### What is expected
Output only the lines of the entries that follow, starting at the one with "token of both" and running down to the one with "is a similar", both included and unchanged.

**** Records for the task ****

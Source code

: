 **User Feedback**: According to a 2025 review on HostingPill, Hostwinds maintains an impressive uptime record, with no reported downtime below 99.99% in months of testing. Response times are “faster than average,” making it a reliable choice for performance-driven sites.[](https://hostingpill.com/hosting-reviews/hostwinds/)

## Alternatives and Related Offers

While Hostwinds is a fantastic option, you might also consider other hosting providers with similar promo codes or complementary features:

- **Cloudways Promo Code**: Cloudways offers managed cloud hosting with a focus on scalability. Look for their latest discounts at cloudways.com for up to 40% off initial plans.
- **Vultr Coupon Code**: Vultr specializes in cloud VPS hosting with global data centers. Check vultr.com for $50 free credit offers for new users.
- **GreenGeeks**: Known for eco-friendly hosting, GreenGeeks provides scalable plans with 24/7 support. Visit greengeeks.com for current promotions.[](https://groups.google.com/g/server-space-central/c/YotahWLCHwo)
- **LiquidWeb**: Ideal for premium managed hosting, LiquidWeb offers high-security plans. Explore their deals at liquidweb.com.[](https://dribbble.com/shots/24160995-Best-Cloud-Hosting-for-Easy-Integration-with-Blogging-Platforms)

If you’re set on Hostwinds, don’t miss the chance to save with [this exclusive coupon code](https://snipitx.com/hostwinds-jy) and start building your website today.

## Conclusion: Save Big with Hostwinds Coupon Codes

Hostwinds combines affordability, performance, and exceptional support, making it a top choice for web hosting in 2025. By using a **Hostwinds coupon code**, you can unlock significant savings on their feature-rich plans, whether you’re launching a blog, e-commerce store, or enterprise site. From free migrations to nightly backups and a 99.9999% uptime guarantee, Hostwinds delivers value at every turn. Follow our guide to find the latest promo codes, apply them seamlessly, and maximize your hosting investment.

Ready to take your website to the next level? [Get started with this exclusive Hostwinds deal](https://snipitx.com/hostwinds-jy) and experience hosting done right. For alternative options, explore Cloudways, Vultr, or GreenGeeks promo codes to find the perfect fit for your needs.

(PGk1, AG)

****
**** Records for the task ****

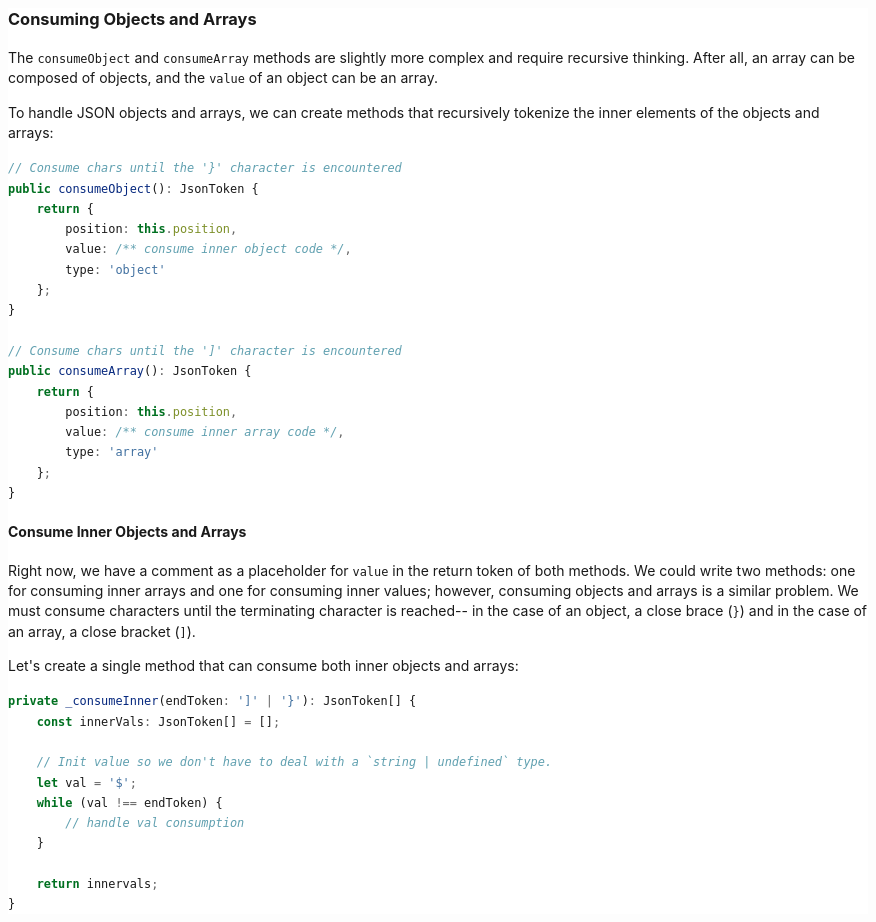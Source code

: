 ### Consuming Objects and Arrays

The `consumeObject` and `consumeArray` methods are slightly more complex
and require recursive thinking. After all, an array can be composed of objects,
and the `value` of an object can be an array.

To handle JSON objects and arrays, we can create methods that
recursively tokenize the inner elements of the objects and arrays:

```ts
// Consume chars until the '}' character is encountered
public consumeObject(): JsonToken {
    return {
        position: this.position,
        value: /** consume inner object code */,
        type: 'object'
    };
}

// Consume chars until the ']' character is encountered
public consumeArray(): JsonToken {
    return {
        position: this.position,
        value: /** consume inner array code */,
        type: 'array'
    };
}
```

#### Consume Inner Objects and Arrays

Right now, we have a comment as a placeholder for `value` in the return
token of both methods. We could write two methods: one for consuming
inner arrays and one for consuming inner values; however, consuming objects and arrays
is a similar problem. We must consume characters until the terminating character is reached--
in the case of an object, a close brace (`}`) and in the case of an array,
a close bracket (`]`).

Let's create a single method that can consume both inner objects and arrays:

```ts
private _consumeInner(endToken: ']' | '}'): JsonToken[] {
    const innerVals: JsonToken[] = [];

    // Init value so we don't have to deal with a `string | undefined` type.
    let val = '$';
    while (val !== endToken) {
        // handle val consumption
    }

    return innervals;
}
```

****
**** Records for the task ****

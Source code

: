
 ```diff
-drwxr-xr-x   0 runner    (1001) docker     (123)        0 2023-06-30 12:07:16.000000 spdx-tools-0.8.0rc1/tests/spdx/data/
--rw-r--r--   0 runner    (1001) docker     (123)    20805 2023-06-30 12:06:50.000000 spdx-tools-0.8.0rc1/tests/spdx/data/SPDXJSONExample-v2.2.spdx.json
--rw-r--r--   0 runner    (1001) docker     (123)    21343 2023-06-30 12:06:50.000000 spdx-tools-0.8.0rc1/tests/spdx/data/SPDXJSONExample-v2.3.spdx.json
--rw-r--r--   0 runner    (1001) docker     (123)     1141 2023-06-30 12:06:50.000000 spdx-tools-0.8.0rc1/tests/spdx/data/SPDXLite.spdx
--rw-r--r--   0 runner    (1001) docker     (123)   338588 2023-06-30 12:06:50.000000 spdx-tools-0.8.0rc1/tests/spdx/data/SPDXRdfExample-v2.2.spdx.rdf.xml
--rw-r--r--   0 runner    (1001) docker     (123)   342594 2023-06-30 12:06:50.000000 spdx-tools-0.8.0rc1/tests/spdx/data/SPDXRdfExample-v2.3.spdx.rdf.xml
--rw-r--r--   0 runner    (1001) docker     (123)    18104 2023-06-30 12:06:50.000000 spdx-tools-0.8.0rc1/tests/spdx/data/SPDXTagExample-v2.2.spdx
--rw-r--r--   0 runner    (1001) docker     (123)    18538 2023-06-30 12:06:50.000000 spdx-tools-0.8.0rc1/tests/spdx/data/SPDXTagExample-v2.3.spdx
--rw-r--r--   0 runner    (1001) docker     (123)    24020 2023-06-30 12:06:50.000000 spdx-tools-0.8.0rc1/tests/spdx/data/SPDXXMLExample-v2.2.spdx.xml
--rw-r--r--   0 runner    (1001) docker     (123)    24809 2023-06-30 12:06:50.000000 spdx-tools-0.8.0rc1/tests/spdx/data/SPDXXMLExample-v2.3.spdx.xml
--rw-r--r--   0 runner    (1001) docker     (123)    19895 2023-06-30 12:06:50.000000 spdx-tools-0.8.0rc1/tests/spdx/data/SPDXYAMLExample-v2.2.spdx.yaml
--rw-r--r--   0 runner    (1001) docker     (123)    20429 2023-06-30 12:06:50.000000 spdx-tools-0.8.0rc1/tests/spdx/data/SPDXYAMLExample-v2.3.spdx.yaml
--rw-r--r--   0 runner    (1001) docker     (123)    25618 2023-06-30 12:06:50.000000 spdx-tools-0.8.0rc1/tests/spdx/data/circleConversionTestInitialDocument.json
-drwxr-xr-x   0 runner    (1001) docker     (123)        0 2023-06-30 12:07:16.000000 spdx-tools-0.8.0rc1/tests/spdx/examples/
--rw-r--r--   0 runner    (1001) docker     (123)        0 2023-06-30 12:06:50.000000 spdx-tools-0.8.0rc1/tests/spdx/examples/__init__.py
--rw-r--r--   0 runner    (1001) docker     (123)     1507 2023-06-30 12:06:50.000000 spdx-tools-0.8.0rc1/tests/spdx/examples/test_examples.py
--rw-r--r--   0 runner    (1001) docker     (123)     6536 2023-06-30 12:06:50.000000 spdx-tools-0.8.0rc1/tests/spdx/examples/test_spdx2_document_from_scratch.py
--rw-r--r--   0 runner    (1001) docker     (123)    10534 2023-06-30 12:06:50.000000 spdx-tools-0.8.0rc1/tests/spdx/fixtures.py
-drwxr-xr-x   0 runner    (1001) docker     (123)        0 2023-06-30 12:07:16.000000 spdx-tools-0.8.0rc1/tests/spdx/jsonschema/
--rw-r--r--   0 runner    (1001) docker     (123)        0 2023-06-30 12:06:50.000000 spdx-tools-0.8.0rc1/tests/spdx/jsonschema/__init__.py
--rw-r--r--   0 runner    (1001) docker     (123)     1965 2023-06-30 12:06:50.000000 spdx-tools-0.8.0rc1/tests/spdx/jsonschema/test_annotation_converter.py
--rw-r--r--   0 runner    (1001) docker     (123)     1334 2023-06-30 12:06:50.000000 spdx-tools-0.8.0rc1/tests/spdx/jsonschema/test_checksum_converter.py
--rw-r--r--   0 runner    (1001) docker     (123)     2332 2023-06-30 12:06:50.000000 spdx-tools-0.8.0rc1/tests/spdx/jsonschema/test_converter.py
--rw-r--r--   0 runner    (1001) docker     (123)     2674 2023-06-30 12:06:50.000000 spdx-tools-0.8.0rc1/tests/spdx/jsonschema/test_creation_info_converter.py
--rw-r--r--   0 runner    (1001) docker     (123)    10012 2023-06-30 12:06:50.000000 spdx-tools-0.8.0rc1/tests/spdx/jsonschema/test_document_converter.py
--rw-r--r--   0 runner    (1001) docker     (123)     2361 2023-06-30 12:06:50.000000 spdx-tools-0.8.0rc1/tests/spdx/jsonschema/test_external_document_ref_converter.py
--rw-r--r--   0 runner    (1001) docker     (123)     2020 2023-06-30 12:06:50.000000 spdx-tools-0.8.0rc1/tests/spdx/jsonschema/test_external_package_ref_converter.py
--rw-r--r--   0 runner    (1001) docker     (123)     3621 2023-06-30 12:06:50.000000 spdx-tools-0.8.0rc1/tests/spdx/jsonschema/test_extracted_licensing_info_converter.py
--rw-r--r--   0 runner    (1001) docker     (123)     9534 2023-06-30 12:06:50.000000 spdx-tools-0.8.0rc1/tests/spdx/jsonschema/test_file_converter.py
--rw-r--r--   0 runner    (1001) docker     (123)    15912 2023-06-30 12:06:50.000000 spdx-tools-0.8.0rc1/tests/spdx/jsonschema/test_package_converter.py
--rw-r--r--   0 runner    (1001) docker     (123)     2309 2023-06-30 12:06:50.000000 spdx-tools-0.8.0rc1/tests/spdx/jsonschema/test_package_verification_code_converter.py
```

****

### Output for this task
token of both methods. We could write two methods: one for consuming
inner arrays and one for consuming inner values; however, consuming objects and arrays
is a similar problem. We must consume characters until the terminating character is reached--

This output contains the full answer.